ENTRIES SHOWN →
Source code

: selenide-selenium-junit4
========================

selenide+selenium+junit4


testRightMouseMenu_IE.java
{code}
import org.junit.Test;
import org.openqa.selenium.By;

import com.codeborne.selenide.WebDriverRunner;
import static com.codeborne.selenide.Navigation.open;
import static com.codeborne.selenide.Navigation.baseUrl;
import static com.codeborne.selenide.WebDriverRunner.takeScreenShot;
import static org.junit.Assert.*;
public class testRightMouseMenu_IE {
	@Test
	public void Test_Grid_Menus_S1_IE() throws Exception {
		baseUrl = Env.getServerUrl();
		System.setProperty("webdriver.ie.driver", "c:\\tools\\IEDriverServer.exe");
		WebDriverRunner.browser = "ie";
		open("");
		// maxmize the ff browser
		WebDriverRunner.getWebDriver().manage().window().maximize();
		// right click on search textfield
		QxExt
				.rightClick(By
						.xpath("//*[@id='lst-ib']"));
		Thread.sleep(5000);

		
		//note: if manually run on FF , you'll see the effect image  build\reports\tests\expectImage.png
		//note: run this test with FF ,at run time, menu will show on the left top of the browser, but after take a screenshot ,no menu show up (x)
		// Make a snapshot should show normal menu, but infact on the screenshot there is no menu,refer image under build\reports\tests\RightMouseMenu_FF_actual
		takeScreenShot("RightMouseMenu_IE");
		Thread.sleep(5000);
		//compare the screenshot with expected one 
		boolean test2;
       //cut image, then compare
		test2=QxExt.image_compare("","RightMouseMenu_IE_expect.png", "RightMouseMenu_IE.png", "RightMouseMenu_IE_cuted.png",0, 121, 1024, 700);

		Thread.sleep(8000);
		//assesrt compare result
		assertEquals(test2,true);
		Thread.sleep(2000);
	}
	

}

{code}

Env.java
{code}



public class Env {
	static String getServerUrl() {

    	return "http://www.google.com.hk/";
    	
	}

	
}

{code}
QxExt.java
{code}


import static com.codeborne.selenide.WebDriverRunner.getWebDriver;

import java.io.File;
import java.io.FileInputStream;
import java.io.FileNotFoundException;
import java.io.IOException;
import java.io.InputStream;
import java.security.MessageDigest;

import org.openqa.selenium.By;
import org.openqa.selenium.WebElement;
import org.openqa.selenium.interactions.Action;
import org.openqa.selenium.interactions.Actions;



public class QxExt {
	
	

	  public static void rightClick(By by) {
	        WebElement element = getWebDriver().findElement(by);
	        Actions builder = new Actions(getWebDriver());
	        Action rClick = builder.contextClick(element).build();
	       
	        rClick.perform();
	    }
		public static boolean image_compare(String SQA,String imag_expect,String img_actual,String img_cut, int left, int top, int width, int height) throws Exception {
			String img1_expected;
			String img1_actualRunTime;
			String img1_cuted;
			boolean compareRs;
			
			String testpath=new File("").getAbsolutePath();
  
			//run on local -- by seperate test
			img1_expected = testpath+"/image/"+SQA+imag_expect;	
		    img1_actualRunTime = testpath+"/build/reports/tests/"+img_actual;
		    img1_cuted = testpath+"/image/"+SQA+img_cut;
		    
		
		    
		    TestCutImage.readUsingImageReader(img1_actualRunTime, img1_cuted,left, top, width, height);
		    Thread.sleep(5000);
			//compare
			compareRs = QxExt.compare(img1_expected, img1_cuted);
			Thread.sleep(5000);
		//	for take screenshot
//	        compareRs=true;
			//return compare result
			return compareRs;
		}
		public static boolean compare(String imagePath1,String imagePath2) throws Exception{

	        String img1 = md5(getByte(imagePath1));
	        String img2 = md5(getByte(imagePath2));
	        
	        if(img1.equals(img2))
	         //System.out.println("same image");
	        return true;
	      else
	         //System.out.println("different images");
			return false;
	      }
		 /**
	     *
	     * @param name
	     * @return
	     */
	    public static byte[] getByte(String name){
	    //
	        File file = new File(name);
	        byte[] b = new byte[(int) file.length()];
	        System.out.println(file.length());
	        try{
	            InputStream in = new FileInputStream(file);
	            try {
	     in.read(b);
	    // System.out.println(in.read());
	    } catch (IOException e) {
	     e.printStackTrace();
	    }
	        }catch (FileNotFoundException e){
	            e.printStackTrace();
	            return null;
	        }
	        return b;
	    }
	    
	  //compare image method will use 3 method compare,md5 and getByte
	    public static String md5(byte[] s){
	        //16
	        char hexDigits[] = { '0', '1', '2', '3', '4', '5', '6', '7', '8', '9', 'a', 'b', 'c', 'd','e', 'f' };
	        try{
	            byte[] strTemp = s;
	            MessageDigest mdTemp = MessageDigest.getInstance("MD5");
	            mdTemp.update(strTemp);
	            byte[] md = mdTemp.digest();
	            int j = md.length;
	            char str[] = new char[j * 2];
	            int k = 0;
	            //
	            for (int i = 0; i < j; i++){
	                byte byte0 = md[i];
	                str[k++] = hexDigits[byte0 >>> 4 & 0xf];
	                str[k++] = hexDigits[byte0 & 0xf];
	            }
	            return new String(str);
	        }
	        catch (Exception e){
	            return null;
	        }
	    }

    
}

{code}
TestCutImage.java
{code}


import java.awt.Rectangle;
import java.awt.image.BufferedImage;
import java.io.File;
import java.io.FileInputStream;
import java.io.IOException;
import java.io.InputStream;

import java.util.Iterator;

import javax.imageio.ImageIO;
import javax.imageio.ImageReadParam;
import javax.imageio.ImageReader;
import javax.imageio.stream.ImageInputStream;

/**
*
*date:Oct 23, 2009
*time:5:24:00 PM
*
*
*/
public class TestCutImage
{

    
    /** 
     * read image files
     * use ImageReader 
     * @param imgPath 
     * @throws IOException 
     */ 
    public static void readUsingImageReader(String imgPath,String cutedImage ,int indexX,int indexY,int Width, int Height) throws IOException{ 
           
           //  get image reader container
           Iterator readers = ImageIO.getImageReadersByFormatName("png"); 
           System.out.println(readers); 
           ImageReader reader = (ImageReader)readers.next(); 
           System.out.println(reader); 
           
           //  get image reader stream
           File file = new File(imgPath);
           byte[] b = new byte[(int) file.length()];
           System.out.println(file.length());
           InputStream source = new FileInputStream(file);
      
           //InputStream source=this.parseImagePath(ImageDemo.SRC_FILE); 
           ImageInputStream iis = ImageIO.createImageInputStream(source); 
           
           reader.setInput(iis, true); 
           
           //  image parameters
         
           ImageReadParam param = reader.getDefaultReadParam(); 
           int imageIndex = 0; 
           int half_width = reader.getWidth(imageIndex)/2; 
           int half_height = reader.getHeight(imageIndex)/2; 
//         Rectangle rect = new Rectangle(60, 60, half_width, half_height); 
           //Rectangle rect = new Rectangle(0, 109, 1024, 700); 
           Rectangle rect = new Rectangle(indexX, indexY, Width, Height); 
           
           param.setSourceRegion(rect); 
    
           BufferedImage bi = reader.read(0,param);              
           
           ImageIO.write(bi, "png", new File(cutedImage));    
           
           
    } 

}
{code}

TASK TO COMPLETE → Each record above must be output without any alteration.

EXERCISE RESPONSE →
Source code

: selenide-selenium-junit4
========================

selenide+selenium+junit4


testRightMouseMenu_IE.java
{code}
import org.junit.Test;
import org.openqa.selenium.By;

import com.codeborne.selenide.WebDriverRunner;
import static com.codeborne.selenide.Navigation.open;
import static com.codeborne.selenide.Navigation.baseUrl;
import static com.codeborne.selenide.WebDriverRunner.takeScreenShot;
import static org.junit.Assert.*;
public class testRightMouseMenu_IE {
	@Test
	public void Test_Grid_Menus_S1_IE() throws Exception {
		baseUrl = Env.getServerUrl();
		System.setProperty("webdriver.ie.driver", "c:\\tools\\IEDriverServer.exe");
		WebDriverRunner.browser = "ie";
		open("");
		// maxmize the ff browser
		WebDriverRunner.getWebDriver().manage().window().maximize();
		// right click on search textfield
		QxExt
				.rightClick(By
						.xpath("//*[@id='lst-ib']"));
		Thread.sleep(5000);

		
		//note: if manually run on FF , you'll see the effect image  build\reports\tests\expectImage.png
		//note: run this test with FF ,at run time, menu will show on the left top of the browser, but after take a screenshot ,no menu show up (x)
		// Make a snapshot should show normal menu, but infact on the screenshot there is no menu,refer image under build\reports\tests\RightMouseMenu_FF_actual
		takeScreenShot("RightMouseMenu_IE");
		Thread.sleep(5000);
		//compare the screenshot with expected one 
		boolean test2;
       //cut image, then compare
		test2=QxExt.image_compare("","RightMouseMenu_IE_expect.png", "RightMouseMenu_IE.png", "RightMouseMenu_IE_cuted.png",0, 121, 1024, 700);

		Thread.sleep(8000);
		//assesrt compare result
		assertEquals(test2,true);
		Thread.sleep(2000);
	}
	

}

{code}

Env.java
{code}



public class Env {
	static String getServerUrl() {

    	return "http://www.google.com.hk/";
    	
	}

	
}

{code}
QxExt.java
{code}


import static com.codeborne.selenide.WebDriverRunner.getWebDriver;

import java.io.File;
import java.io.FileInputStream;
import java.io.FileNotFoundException;
import java.io.IOException;
import java.io.InputStream;
import java.security.MessageDigest;

import org.openqa.selenium.By;
import org.openqa.selenium.WebElement;
import org.openqa.selenium.interactions.Action;
import org.openqa.selenium.interactions.Actions;



public class QxExt {
	
	

	  public static void rightClick(By by) {
	        WebElement element = getWebDriver().findElement(by);
	        Actions builder = new Actions(getWebDriver());
	        Action rClick = builder.contextClick(element).build();
	       
	        rClick.perform();
	    }
		public static boolean image_compare(String SQA,String imag_expect,String img_actual,String img_cut, int left, int top, int width, int height) throws Exception {
			String img1_expected;
			String img1_actualRunTime;
			String img1_cuted;
			boolean compareRs;
			
			String testpath=new File("").getAbsolutePath();
  
			//run on local -- by seperate test
			img1_expected = testpath+"/image/"+SQA+imag_expect;	
		    img1_actualRunTime = testpath+"/build/reports/tests/"+img_actual;
		    img1_cuted = testpath+"/image/"+SQA+img_cut;
		    
		
		    
		    TestCutImage.readUsingImageReader(img1_actualRunTime, img1_cuted,left, top, width, height);
		    Thread.sleep(5000);
			//compare
			compareRs = QxExt.compare(img1_expected, img1_cuted);
			Thread.sleep(5000);
		//	for take screenshot
//	        compareRs=true;
			//return compare result
			return compareRs;
		}
		public static boolean compare(String imagePath1,String imagePath2) throws Exception{

	        String img1 = md5(getByte(imagePath1));
	        String img2 = md5(getByte(imagePath2));
	        
	        if(img1.equals(img2))
	         //System.out.println("same image");
	        return true;
	      else
	         //System.out.println("different images");
			return false;
	      }
		 /**
	     *
	     * @param name
	     * @return
	     */
	    public static byte[] getByte(String name){
	    //
	        File file = new File(name);
	        byte[] b = new byte[(int) file.length()];
	        System.out.println(file.length());
	        try{
	            InputStream in = new FileInputStream(file);
	            try {
	     in.read(b);
	    // System.out.println(in.read());
	    } catch (IOException e) {
	     e.printStackTrace();
	    }
	        }catch (FileNotFoundException e){
	            e.printStackTrace();
	            return null;
	        }
	        return b;
	    }
	    
	  //compare image method will use 3 method compare,md5 and getByte
	    public static String md5(byte[] s){
	        //16
	        char hexDigits[] = { '0', '1', '2', '3', '4', '5', '6', '7', '8', '9', 'a', 'b', 'c', 'd','e', 'f' };
	        try{
	            byte[] strTemp = s;
	            MessageDigest mdTemp = MessageDigest.getInstance("MD5");
	            mdTemp.update(strTemp);
	            byte[] md = mdTemp.digest();
	            int j = md.length;
	            char str[] = new char[j * 2];
	            int k = 0;
	            //
	            for (int i = 0; i < j; i++){
	                byte byte0 = md[i];
	                str[k++] = hexDigits[byte0 >>> 4 & 0xf];
	                str[k++] = hexDigits[byte0 & 0xf];
	            }
	            return new String(str);
	        }
	        catch (Exception e){
	            return null;
	        }
	    }

    
}

{code}
TestCutImage.java
{code}


import java.awt.Rectangle;
import java.awt.image.BufferedImage;
import java.io.File;
import java.io.FileInputStream;
import java.io.IOException;
import java.io.InputStream;

import java.util.Iterator;

import javax.imageio.ImageIO;
import javax.imageio.ImageReadParam;
import javax.imageio.ImageReader;
import javax.imageio.stream.ImageInputStream;

/**
*
*date:Oct 23, 2009
*time:5:24:00 PM
*
*
*/
public class TestCutImage
{

    
    /** 
     * read image files
     * use ImageReader 
     * @param imgPath 
     * @throws IOException 
     */ 
    public static void readUsingImageReader(String imgPath,String cutedImage ,int indexX,int indexY,int Width, int Height) throws IOException{ 
           
           //  get image reader container
           Iterator readers = ImageIO.getImageReadersByFormatName("png"); 
           System.out.println(readers); 
           ImageReader reader = (ImageReader)readers.next(); 
           System.out.println(reader); 
           
           //  get image reader stream
           File file = new File(imgPath);
           byte[] b = new byte[(int) file.length()];
           System.out.println(file.length());
           InputStream source = new FileInputStream(file);
      
           //InputStream source=this.parseImagePath(ImageDemo.SRC_FILE); 
           ImageInputStream iis = ImageIO.createImageInputStream(source); 
           
           reader.setInput(iis, true); 
           
           //  image parameters
         
           ImageReadParam param = reader.getDefaultReadParam(); 
           int imageIndex = 0; 
           int half_width = reader.getWidth(imageIndex)/2; 
           int half_height = reader.getHeight(imageIndex)/2; 
//         Rectangle rect = new Rectangle(60, 60, half_width, half_height); 
           //Rectangle rect = new Rectangle(0, 109, 1024, 700); 
           Rectangle rect = new Rectangle(indexX, indexY, Width, Height); 
           
           param.setSourceRegion(rect); 
    
           BufferedImage bi = reader.read(0,param);              
           
           ImageIO.write(bi, "png", new File(cutedImage));    
           
           
    } 

}
{code}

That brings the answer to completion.